Padang Pariaman – Universitas Muhammadiyah Sumatera Barat (UM Sumbar) memberikan pendampingan psikososial bagi lansia di Nagari Anduriang, Kecamatan 2X11 Kayutanam, Kabupaten Padang Pariaman, Kamis (25/12/2025). Langkah ini diambil sebagai respons terhadap dampak banjir bandang dan longsor.

Pendampingan ini bertujuan memulihkan kondisi psikologis lansia yang rentan pascabencana dan merupakan bagian dari program Pengabdian kepada Masyarakat (PKM) Tanggap Darurat Bencana UM Sumbar. Lansia mengikuti sesi percakapan khusus untuk mengatasi rasa takut, kehilangan, dan kebingungan.

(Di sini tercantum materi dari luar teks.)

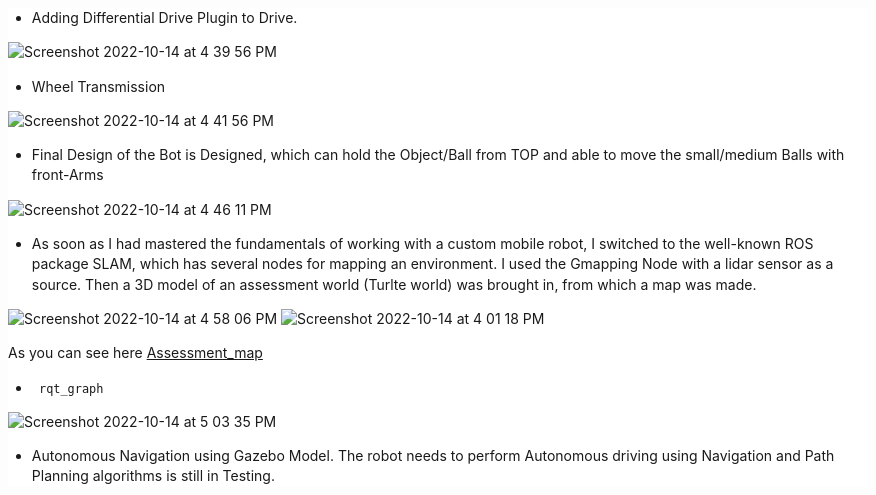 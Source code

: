 * Adding Differential Drive Plugin to Drive.

<img width="700" alt="Screenshot 2022-10-14 at 4 39 56 PM" src="https://user-images.githubusercontent.com/102908088/213445943-cec78b3a-8ce2-47ea-9f43-ce87c647f6da.png">

* Wheel Transmission 



<img width="700" alt="Screenshot 2022-10-14 at 4 41 56 PM" src="https://user-images.githubusercontent.com/102908088/213446149-627ef478-f793-4e28-ad6d-7af93e5f2dae.png">

* Final Design of the Bot is Designed, which can hold the Object/Ball from TOP and able to move the small/medium Balls with front-Arms

<img width="400" alt="Screenshot 2022-10-14 at 4 46 11 PM" src="https://user-images.githubusercontent.com/102908088/213446789-589eb719-3425-43db-9aea-199c1a5a0efa.png">



- As soon as I had mastered the fundamentals of working with a custom mobile robot, I switched to the well-known ROS package SLAM, which has several nodes for mapping an environment. I used the Gmapping Node with a lidar sensor as a source.
Then a 3D model of an assessment world (Turlte world) was brought in, from which a map was made. 

<img width="300" alt="Screenshot 2022-10-14 at 4 58 06 PM" src="https://user-images.githubusercontent.com/102908088/213449066-164b2f52-f330-477a-bad5-5996f2802c76.png"> <img width="300" alt="Screenshot 2022-10-14 at 4 01 18 PM" src="https://user-images.githubusercontent.com/102908088/213449155-da82b477-a2fc-40b6-867e-6c605ab4b356.png">


As you can see here [Assessment_map](https://github.com/mdileepkumar438/ROS_Autonomous_Mobile_Robot/blob/main/config/Assesment_world.pgm)


* ``` rqt_graph``` 

<img width="1418" alt="Screenshot 2022-10-14 at 5 03 35 PM" src="https://user-images.githubusercontent.com/102908088/213450194-189633ef-7e89-4ccd-ab08-3589039dbac6.png">




- Autonomous Navigation using Gazebo Model. The robot needs to perform Autonomous driving using Navigation and Path Planning algorithms is still in Testing.


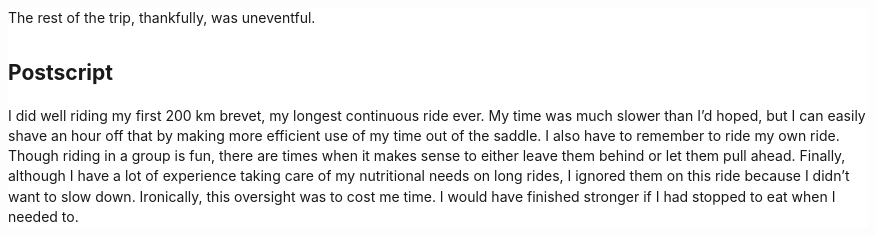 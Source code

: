 The rest of the trip, thankfully, was uneventful.



<h2 id="postscript">Postscript</h2>

I did well riding my first 200 km brevet, my longest continuous ride ever. My time was much slower than I’d hoped, but I can easily shave an hour off that by making more efficient use of my time out of the saddle. I also have to remember to ride my own ride. Though riding in a group is fun, there are times when it makes sense to either leave them behind or let them pull ahead. Finally, although I have a lot of experience taking care of my nutritional needs on long rides, I ignored them on this ride because I didn’t want to slow down. Ironically, this oversight was to cost me time. I would have finished stronger if I had stopped to eat when I needed to.


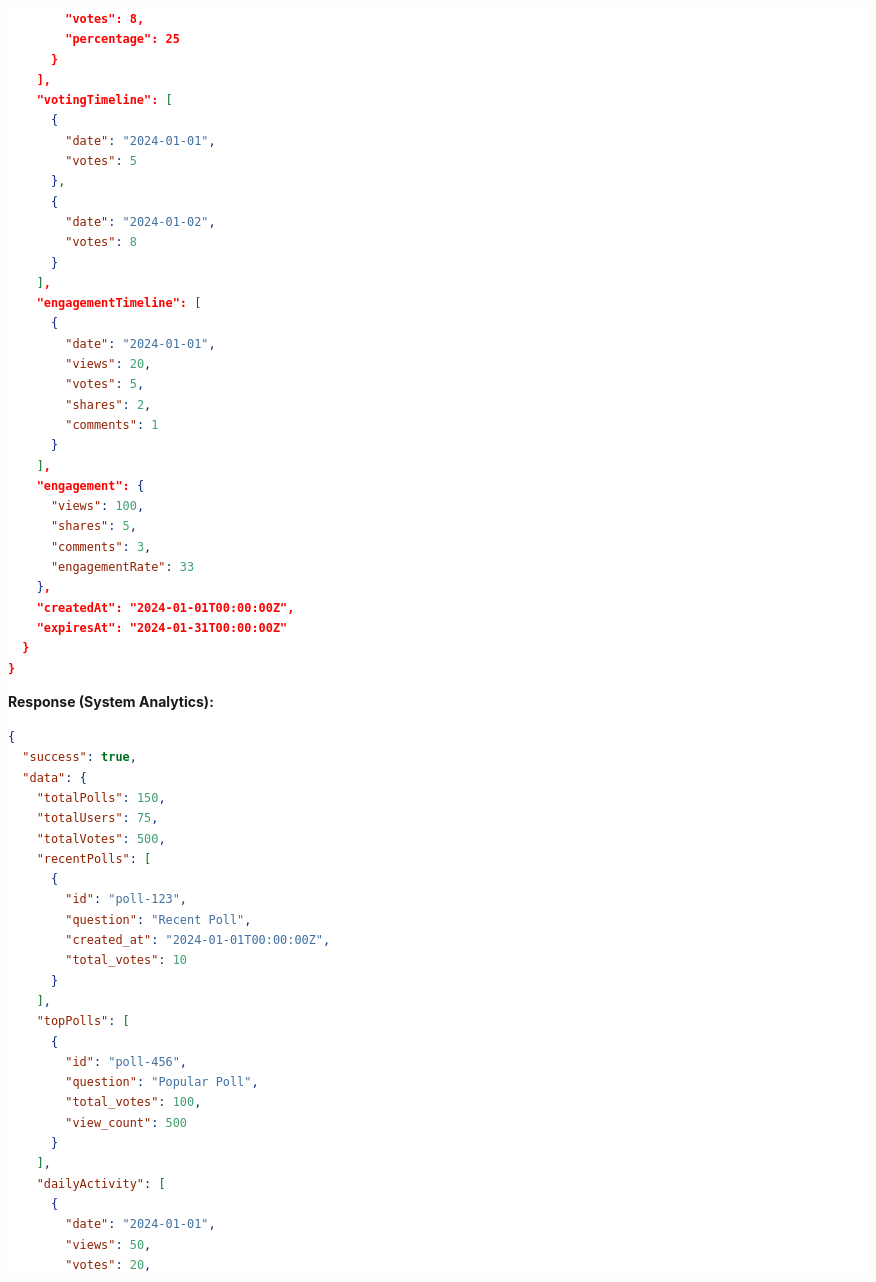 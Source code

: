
 ```json
        "votes": 8,
        "percentage": 25
      }
    ],
    "votingTimeline": [
      {
        "date": "2024-01-01",
        "votes": 5
      },
      {
        "date": "2024-01-02",
        "votes": 8
      }
    ],
    "engagementTimeline": [
      {
        "date": "2024-01-01",
        "views": 20,
        "votes": 5,
        "shares": 2,
        "comments": 1
      }
    ],
    "engagement": {
      "views": 100,
      "shares": 5,
      "comments": 3,
      "engagementRate": 33
    },
    "createdAt": "2024-01-01T00:00:00Z",
    "expiresAt": "2024-01-31T00:00:00Z"
  }
}
```

**Response (System Analytics):**
```json
{
  "success": true,
  "data": {
    "totalPolls": 150,
    "totalUsers": 75,
    "totalVotes": 500,
    "recentPolls": [
      {
        "id": "poll-123",
        "question": "Recent Poll",
        "created_at": "2024-01-01T00:00:00Z",
        "total_votes": 10
      }
    ],
    "topPolls": [
      {
        "id": "poll-456",
        "question": "Popular Poll",
        "total_votes": 100,
        "view_count": 500
      }
    ],
    "dailyActivity": [
      {
        "date": "2024-01-01",
        "views": 50,
        "votes": 20,
```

Tim pendamping menciptakan ruang aman bagi lansia untuk berbagi pengalaman dan perasaan, serta memastikan mereka didengar dan diperhatikan di pengungsian. Aktivitas ringan menjaga kestabilan emosi dan memperkuat dukungan sosial antar lansia.

Sesi penenangan spiritual dan emosional, serta penguatan mekanisme koping melalui membaca Alquran juga diberikan. Ketua tim PKM, Fadil Maiseptian, menekankan pentingnya pendampingan lansia dalam pemulihan psikologis masyarakat. "Lansia adalah kelompok yang sangat rentan secara emosional ketika mengalami bencana," ujar Fadil.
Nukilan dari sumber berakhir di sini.